_Work instruction_
For the string "policy", state the number of lines in the data that contain it, and nothing else.

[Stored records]
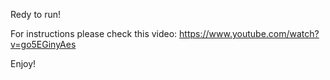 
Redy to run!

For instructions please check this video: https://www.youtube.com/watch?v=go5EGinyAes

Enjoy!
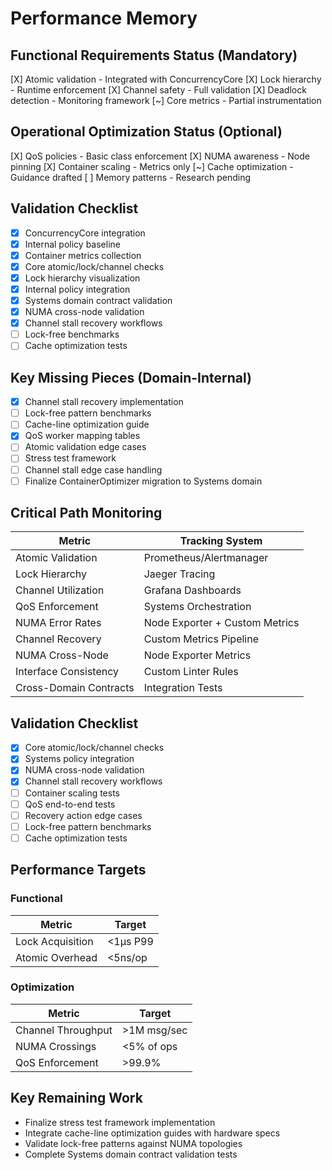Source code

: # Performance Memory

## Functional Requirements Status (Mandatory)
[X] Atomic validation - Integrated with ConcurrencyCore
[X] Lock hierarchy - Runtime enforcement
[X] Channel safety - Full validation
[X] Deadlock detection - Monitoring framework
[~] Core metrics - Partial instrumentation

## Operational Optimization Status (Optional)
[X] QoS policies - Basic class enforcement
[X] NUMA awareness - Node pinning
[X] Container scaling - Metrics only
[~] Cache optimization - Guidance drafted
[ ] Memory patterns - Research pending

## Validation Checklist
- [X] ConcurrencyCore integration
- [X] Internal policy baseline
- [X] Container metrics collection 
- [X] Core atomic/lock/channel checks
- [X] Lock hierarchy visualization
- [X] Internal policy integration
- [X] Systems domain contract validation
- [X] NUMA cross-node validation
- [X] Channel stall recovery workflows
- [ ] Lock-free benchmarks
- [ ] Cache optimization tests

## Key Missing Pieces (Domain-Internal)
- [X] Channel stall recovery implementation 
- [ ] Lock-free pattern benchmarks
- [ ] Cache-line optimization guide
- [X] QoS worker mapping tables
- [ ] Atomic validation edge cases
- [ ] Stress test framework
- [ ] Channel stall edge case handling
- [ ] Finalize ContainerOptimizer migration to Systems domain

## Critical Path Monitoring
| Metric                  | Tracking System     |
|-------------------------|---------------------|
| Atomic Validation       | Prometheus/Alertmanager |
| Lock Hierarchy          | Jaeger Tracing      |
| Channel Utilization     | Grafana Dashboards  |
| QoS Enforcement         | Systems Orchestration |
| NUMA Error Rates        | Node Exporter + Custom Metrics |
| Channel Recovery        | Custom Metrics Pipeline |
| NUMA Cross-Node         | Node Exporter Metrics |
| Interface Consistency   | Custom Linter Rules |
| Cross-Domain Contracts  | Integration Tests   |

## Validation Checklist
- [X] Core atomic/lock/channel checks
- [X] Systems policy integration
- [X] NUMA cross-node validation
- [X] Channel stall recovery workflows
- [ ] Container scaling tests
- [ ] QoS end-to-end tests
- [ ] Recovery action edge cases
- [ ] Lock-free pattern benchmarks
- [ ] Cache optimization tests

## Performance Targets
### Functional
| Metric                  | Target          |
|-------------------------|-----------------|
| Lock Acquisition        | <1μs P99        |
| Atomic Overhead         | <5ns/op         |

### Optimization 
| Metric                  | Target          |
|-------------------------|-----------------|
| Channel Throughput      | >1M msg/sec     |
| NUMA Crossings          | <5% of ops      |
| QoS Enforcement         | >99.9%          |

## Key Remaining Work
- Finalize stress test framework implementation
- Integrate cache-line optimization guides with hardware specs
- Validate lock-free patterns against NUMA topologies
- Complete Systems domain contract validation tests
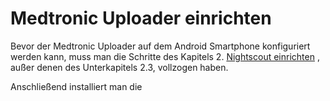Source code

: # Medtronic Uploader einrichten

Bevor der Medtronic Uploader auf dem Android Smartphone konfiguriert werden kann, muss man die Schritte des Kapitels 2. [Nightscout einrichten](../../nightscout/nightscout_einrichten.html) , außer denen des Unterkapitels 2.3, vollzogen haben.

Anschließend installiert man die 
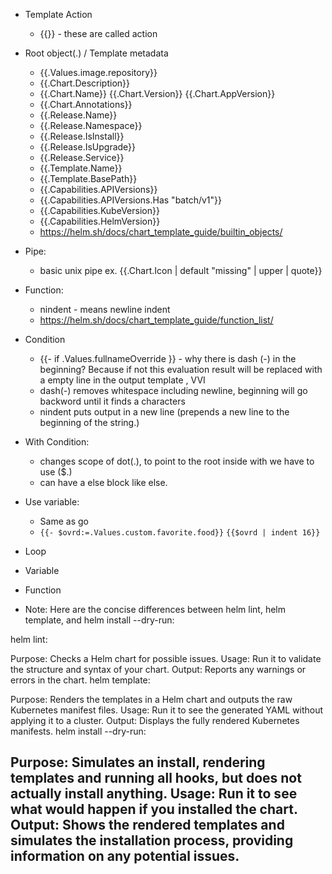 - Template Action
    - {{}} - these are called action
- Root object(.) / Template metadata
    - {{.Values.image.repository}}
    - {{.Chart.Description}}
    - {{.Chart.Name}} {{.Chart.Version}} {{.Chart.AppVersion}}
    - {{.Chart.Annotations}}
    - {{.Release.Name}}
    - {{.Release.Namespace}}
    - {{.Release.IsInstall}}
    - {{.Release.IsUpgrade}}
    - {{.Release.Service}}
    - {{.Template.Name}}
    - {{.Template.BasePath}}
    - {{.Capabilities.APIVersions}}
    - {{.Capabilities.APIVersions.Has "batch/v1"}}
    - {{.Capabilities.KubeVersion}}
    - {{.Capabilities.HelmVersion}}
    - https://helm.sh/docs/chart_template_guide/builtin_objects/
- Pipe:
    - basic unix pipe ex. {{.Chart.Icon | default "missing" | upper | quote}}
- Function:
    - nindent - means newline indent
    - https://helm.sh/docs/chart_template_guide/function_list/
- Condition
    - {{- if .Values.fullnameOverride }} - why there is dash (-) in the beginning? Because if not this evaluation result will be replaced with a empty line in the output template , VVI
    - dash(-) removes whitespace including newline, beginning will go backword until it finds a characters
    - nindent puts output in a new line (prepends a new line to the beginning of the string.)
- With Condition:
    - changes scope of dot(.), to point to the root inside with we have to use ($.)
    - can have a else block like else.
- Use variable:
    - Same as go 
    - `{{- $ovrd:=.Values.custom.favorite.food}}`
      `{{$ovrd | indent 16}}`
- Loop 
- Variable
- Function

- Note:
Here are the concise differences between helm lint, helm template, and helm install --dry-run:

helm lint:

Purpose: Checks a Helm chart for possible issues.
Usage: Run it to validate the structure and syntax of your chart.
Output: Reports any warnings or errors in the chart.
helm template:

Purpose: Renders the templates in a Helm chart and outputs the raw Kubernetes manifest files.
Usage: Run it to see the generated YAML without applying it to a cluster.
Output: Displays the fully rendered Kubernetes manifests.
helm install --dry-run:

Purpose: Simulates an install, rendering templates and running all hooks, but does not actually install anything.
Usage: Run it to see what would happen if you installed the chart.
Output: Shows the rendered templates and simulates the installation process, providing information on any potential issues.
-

_Response area_
3